Introduction

Agriculture, hydroelectricity and industrial sector derive their water resource indirectly from Summer Monsoon rainfall in the month of June–September. The irony is that the same Monsoon often cause flood in many parts of the country like Assam, Bihar and Uttar Pradesh. The worst drought years were 1877, 1899, 1911, 1918, 1920, 1951, 1965 and 1972 and the worst flood years were 1892, 1933, 1961 and 1983 when many subdivisions reported extremely low and excess rainfall, respectively (Parthasarathy et al. 1987). 1988, 1994, 1998, 2000, 2005, 2008, 2009, 2010, 2013 and 2014 can also be regarded as flood years in India. Assam, the state which lies in Brahmaputra River floodplains has been experiencing flood annually since 1998. Floods in Ganga River have been very common and their cause is attributed to heavy downpour in upper reaches in Uttarakhand district and in the floodplains. Ganga Flood Control Commission was established in 1972 to look into the causes and sort out the flooding problem by suggesting structural measures. The National Flood Control Program was launched in the country in 1954. Since then a good progress has been made in the flood protection measures. About one-third of the flood prone area had been afforded reasonable protection. Besides, many steps were undertaken in planning, implementation and performance of flood warning, protection and control measures (CWC 2007). On an average 32.92 million people are affected by floods every year in India (Report 2011).

Attempts of flood frequency analysis have been made for deltaic region (Jha and Bairagya 2011) and Middle subzone 1(f) of Ganga basin (Kumar et al. 2003). They have adopted the normal, lognormal, gumbel maximum value and Log Pearson type III probability distribution functions to find the flood frequency for different return periods. Now-a-days the L-moment approach is widely used for developing regional flood frequency relationships (Hosking and Wallis 1997). There is a need of data on flood magnitudes and their frequencies for designing of hydraulic structures like dams, spillways, culverts, urban drainage systems; also for road and railway bridges, flood plain zonation, etc. (Kumar et al. 2003). Singo et al. (2013) used similar approach to find that the Log Pearson type III best fits the model to find the flood intensity of different return period in flood prone Luvuvhu River Catchment (LRC) of South Africa.

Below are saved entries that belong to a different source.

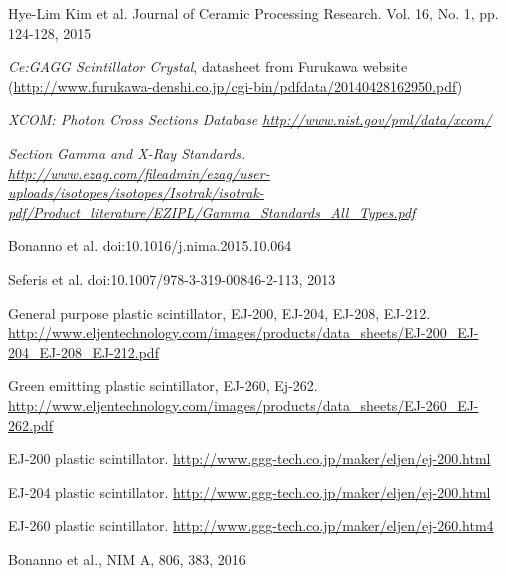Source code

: \documentclass[10pt,a4paper, openany]{book}
\begin{document}
\clearpage
{}
\begin{thebibliography}{20}

Hye-Lim Kim et al. Journal of Ceramic Processing Research. Vol. 16, No. 1, pp. 124-128, 2015

\emph{Ce:GAGG Scintillator Crystal}, datasheet from Furukawa website (\url{http://www.furukawa-denshi.co.jp/cgi-bin/pdfdata/20140428162950.pdf})

\emph{XCOM: Photon Cross Sections Database \url{http://www.nist.gov/pml/data/xcom/}}

\emph{Section Gamma and X-Ray Standards. \url{http://www.ezag.com/fileadmin/ezag/user-uploads/isotopes/isotopes/Isotrak/isotrak-pdf/Product_literature/EZIPL/Gamma_Standards_All_Types.pdf}}

Bonanno et al. doi:10.1016/j.nima.2015.10.064

Seferis et al. doi:10.1007/978-3-319-00846-2-113, 2013

General purpose plastic scintillator, EJ-200, EJ-204, EJ-208, EJ-212. \url{http://www.eljentechnology.com/images/products/data_sheets/EJ-200_EJ-204_EJ-208_EJ-212.pdf}

Green emitting plastic scintillator, EJ-260, Ej-262. \url{http://www.eljentechnology.com/images/products/data_sheets/EJ-260_EJ-262.pdf}

EJ-200 plastic scintillator. \url{http://www.ggg-tech.co.jp/maker/eljen/ej-200.html}

EJ-204 plastic scintillator. \url{http://www.ggg-tech.co.jp/maker/eljen/ej-200.html}

EJ-260 plastic scintillator. \url{http://www.ggg-tech.co.jp/maker/eljen/ej-260.htm4}

Bonanno et al., NIM A, 806, 383, 2016

\end{thebibliography}
\end{document}
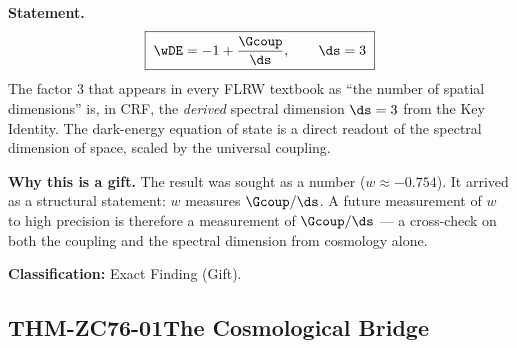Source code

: \documentclass[12pt, a4paper]{article}
\begin{document}

\begin{giftbox}[title={FIND-ZC76-02: The Equation of State Encodes
  $d_s$ (Exact)}]

\textbf{Statement.}
\begin{equation}
  \boxed{\;\wDE = -1 + \frac{\Gcoup}{\ds},
  \qquad \ds = 3\;}
\end{equation}
The factor $3$ that appears in every FLRW textbook as ``the number of
spatial dimensions'' is, in CRF, the \emph{derived} spectral dimension
$\ds=3$ from the Key Identity. The dark-energy equation of state is a
direct readout of the spectral dimension of space, scaled by the
universal coupling.

\textbf{Why this is a gift.}
The result was sought as a number ($w\approx-0.754$). It arrived as a
structural statement: $w$ measures $\Gcoup/\ds$. A future measurement
of $w$ to high precision is therefore a measurement of $\Gcoup/\ds$ ---
a cross-check on both the coupling and the spectral dimension from
cosmology alone.

\textbf{Classification:} Exact Finding (Gift).
\end{giftbox}

\subsection{THM-ZC76-01\quad The Cosmological Bridge}
\label{sec:thm01}

\end{document}
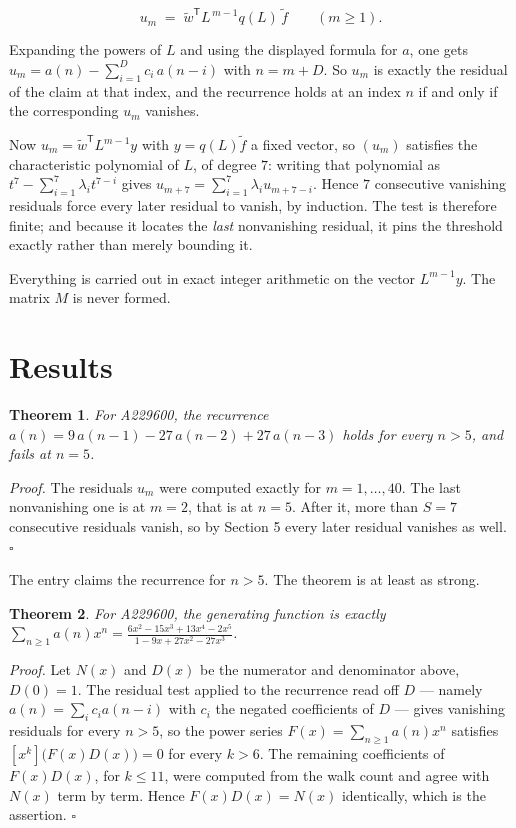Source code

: \documentclass[11pt]{article}
\newtheorem{theorem}{Theorem}
\theoremstyle{definition}
\begin{document}
\[u_m \;=\; \tilde w^{\mathsf T} L^{\,m-1} q(L)\,\tilde f \qquad (m \ge 1).\]

Expanding the powers of $L$ and using the displayed formula for $a$, one gets $u_m = a(n) - \sum_{i=1}^{D} c_i\,a(n-i)$ with $n = m + D$. So $u_m$ is exactly the residual of the claim at that index, and the recurrence holds at an index $n$ if and only if the corresponding $u_m$ vanishes.

Now $u_m = \tilde w^{\mathsf T} L^{m-1} y$ with $y = q(L)\tilde f$ a fixed vector, so $(u_m)$ satisfies the characteristic polynomial of $L$, of degree $7$: writing that polynomial as $t^{7} - \sum_{i=1}^{7} \lambda_i t^{7-i}$ gives $u_{m+7} = \sum_{i=1}^{7} \lambda_i u_{m+7-i}$. Hence $7$ consecutive vanishing residuals force every later residual to vanish, by induction. The test is therefore finite; and because it locates the {\itshape last} nonvanishing residual, it pins the threshold exactly rather than merely bounding it.

Everything is carried out in exact integer arithmetic on the vector $L^{m-1}y$. The matrix $M$ is never formed.

\section{Results}

\begin{theorem} For A229600, the recurrence $a(n) = 9\,a(n-1) - 27\,a(n-2) + 27\,a(n-3)$ holds for every $n > 5$, and fails at $n = 5$.\end{theorem}

{\itshape Proof.} The residuals $u_m$ were computed exactly for $m = 1,\dots,40$. The last nonvanishing one is at $m = 2$, that is at $n = 5$. After it, more than $S = 7$ consecutive residuals vanish, so by Section 5 every later residual vanishes as well. $\square$

The entry claims the recurrence for $n > 5$. The theorem is at least as strong.

\begin{theorem} For A229600, the generating function is exactly $\sum_{n\ge 1} a(n)x^n = \frac{6x^{2} - 15x^{3} + 13x^{4} - 2x^{5}}{1 - 9x + 27x^{2} - 27x^{3}}$.\end{theorem}

{\itshape Proof.} Let $N(x)$ and $D(x)$ be the numerator and denominator above, $D(0)=1$. The residual test applied to the recurrence read off $D$ --- namely $a(n) = \sum_i c_i a(n-i)$ with $c_i$ the negated coefficients of $D$ --- gives vanishing residuals for every $n > 5$, so the power series $F(x)=\sum_{n\ge 1}a(n)x^n$ satisfies $[x^k]\bigl(F(x)D(x)\bigr) = 0$ for every $k > 6$. The remaining coefficients of $F(x)D(x)$, for $k \le 11$, were computed from the walk count and agree with $N(x)$ term by term. Hence $F(x)D(x) = N(x)$ identically, which is the assertion. $\square$
\end{document}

There are many frequency models which are now used for determining hydrologic frequency of flood. Probabilistic model rely on the use of existing data to forecast future scenario and deterministic model rely on the different physical parameters to bring out the result and verify it with the existing data to develop a best fit model. Probabilistic approach is commonly practiced in hydrology (Helsel and Hirsch 2010). Within probabilistic models, the two most popular are Gumbel maximum value and Log Pearson type III distribution.

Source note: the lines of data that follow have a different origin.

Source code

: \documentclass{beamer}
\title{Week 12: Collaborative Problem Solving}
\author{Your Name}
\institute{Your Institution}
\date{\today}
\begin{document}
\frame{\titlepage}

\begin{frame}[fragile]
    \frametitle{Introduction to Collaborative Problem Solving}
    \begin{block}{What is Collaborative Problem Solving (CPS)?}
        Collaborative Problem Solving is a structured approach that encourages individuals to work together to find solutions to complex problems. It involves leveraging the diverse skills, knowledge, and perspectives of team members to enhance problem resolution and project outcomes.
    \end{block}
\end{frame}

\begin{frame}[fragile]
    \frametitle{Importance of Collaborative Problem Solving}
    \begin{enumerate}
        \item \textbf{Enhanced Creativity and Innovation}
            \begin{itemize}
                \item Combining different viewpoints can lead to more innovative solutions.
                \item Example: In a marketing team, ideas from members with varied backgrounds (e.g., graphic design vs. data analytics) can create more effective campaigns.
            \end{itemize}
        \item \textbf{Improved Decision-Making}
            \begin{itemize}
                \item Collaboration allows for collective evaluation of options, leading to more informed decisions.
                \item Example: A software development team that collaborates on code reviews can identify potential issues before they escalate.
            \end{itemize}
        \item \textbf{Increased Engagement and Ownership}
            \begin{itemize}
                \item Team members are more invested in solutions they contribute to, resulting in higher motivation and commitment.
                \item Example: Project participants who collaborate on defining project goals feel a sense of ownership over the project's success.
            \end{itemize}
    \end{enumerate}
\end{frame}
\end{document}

The development of model for hydrological data is driven by the pattern that one obtains through fitting of various equations into an orderly arrangement of data. Overtime the hydrological models have become more complex with the advent of new theories in mathematical sciences. But in terms of result they are more reliable than before. The most common distribution that have been explored here are: Lognormal 3P, Generalised Extreme Value, Log Pearson type III and Gumbel distribution. These distributions are finally tested to find which one gives the best results and can be utilized for modelling flood hazards in that area.

Log Pearson type III distribution has found very wide use in hydrological sciences, especially in flood frequency analysis. Bernard Bobee discussed its limitation and utilization in his paper in 1975. This method retains the original data and it gives better fit over other distribution for long return period. Similar studies have shown that GEV distribution is a more acceptable distribution over Log Pearson type III (Vogel et al. 1993). Nazemi et al. (2011) corroborated this fact by his studies in Saskatoon city of Saskatchewan in Canada. Environmnent Canada (EC) prefers to use Gumbel distribution with the method of moments (MOM) for precipitation analysis.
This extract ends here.